Your instructions:
Nothing outside the range below should be printed. Output exactly the lines from the line with "26:5 para atender" to the line with "26:6 yo pondré", both included.

Pictures paired with source code:

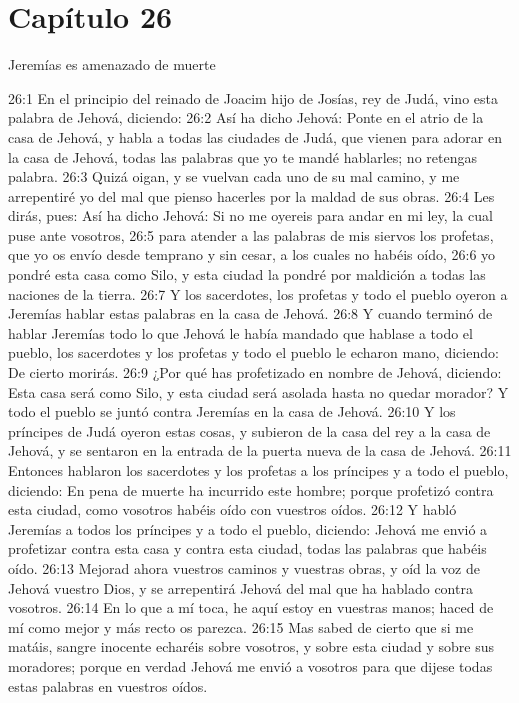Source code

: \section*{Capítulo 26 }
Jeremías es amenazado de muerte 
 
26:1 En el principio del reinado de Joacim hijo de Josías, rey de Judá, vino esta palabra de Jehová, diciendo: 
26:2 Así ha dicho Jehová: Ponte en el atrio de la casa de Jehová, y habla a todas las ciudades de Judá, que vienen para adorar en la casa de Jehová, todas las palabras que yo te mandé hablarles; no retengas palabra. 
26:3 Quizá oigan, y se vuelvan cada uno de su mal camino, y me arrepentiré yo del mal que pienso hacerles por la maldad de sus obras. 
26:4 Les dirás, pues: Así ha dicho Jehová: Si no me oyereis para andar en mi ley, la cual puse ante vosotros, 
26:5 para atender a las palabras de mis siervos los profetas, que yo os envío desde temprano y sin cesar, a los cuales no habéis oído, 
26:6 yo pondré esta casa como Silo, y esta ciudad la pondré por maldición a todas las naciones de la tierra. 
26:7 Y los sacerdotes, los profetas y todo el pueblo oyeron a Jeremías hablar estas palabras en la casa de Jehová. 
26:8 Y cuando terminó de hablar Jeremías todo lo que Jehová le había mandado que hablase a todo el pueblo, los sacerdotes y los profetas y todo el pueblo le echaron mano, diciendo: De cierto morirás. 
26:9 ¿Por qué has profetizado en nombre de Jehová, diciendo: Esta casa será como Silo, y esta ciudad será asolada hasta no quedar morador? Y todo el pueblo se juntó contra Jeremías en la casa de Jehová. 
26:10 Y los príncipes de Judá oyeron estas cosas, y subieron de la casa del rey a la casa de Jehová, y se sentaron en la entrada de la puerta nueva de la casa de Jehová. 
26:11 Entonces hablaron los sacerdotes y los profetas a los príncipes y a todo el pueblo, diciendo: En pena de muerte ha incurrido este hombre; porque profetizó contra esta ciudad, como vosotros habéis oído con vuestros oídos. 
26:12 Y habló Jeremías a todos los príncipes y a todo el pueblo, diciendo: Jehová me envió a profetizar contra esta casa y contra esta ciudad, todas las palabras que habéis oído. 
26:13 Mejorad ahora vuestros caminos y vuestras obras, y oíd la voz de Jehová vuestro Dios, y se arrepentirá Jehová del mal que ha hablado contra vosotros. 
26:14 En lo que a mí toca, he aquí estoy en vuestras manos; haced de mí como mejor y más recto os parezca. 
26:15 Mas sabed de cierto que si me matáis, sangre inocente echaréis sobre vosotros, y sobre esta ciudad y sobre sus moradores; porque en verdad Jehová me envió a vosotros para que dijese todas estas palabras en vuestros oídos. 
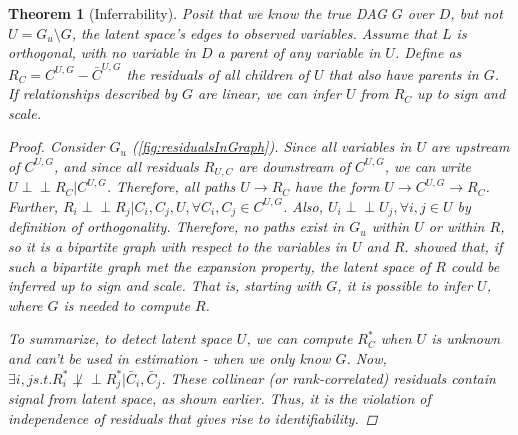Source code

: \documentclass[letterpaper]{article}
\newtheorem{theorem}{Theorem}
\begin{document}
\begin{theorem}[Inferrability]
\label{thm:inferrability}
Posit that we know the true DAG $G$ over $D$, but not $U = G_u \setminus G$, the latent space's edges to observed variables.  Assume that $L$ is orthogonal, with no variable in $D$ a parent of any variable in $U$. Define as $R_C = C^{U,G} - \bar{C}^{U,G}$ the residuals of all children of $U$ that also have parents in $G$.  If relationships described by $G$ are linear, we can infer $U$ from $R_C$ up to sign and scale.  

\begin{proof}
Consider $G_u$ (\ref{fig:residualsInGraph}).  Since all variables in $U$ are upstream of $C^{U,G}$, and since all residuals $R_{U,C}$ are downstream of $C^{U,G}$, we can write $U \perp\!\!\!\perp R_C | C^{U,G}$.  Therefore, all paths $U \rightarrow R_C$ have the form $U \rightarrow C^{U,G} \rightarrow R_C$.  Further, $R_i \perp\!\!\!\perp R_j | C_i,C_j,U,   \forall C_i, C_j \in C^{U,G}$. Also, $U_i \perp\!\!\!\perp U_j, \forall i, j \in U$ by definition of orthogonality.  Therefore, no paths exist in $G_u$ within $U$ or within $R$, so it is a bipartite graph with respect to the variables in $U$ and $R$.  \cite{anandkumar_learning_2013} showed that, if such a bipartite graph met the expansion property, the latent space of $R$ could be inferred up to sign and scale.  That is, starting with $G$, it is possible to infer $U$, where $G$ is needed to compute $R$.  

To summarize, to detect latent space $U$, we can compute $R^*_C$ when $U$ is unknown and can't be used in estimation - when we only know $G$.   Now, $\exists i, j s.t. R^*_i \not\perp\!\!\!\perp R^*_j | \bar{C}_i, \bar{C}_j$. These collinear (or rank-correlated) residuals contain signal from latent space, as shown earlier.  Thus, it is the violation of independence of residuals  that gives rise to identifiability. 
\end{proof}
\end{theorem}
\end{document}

Answer for the task:
26:5 para atender a las palabras de mis siervos los profetas, que yo os envío desde temprano y sin cesar, a los cuales no habéis oído, 
26:6 yo pondré esta casa como Silo, y esta ciudad la pondré por maldición a todas las naciones de la tierra. 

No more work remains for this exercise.